RECORDS SUPPLIED:

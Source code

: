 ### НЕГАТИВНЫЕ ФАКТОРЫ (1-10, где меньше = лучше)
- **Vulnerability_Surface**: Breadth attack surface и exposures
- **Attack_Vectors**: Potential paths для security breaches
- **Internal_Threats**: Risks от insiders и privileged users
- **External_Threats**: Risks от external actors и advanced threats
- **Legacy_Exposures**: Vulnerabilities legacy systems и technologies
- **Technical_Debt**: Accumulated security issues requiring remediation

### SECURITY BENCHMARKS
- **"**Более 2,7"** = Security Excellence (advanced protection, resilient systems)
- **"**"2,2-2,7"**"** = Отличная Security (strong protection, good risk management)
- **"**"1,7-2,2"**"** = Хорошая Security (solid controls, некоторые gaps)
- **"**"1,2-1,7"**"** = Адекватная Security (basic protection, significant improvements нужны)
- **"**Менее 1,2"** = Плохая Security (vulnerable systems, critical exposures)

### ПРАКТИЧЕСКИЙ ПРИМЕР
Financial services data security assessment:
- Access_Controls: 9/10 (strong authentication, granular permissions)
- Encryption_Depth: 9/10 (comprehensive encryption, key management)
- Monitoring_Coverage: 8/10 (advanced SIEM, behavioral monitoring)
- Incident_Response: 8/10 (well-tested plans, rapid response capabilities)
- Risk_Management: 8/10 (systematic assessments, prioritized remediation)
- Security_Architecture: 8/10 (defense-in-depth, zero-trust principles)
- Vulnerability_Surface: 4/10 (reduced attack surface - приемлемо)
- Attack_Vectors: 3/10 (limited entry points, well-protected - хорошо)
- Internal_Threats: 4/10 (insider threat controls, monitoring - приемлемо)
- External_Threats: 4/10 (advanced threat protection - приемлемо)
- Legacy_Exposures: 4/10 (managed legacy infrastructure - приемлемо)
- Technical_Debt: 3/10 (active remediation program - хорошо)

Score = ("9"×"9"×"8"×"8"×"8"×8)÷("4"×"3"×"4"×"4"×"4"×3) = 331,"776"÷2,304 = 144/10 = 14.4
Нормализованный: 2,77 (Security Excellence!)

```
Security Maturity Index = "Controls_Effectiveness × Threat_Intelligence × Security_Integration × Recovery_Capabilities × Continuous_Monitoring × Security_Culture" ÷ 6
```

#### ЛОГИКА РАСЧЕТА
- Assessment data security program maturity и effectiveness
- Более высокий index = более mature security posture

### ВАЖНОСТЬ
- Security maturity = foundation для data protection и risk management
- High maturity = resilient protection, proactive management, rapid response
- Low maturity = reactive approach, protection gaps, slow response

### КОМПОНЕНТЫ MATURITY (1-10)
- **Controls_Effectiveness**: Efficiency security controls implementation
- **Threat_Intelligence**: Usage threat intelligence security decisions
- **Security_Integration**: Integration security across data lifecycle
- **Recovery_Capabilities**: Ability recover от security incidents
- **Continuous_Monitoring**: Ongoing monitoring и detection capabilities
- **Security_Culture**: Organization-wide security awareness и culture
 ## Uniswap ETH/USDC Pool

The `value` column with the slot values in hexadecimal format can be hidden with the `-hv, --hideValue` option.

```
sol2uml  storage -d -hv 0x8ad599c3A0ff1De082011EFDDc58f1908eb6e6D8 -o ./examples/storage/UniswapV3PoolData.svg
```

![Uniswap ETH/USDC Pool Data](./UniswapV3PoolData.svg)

WHAT IS BEING ASKED:
Taking the entries above, restate exactly those lines that fall between the line with "- External_Threats: 4/10" and the line with "- High maturity", keeping both of those lines too.

TASK SOLUTION:
- External_Threats: 4/10 (advanced threat protection - приемлемо)
- Legacy_Exposures: 4/10 (managed legacy infrastructure - приемлемо)
- Technical_Debt: 3/10 (active remediation program - хорошо)

Score = ("9"×"9"×"8"×"8"×"8"×8)÷("4"×"3"×"4"×"4"×"4"×3) = 331,"776"÷2,304 = 144/10 = 14.4
Нормализованный: 2,77 (Security Excellence!)

```
Security Maturity Index = "Controls_Effectiveness × Threat_Intelligence × Security_Integration × Recovery_Capabilities × Continuous_Monitoring × Security_Culture" ÷ 6
```

#### ЛОГИКА РАСЧЕТА
- Assessment data security program maturity и effectiveness
- Более высокий index = более mature security posture

### ВАЖНОСТЬ
- Security maturity = foundation для data protection и risk management
- High maturity = resilient protection, proactive management, rapid response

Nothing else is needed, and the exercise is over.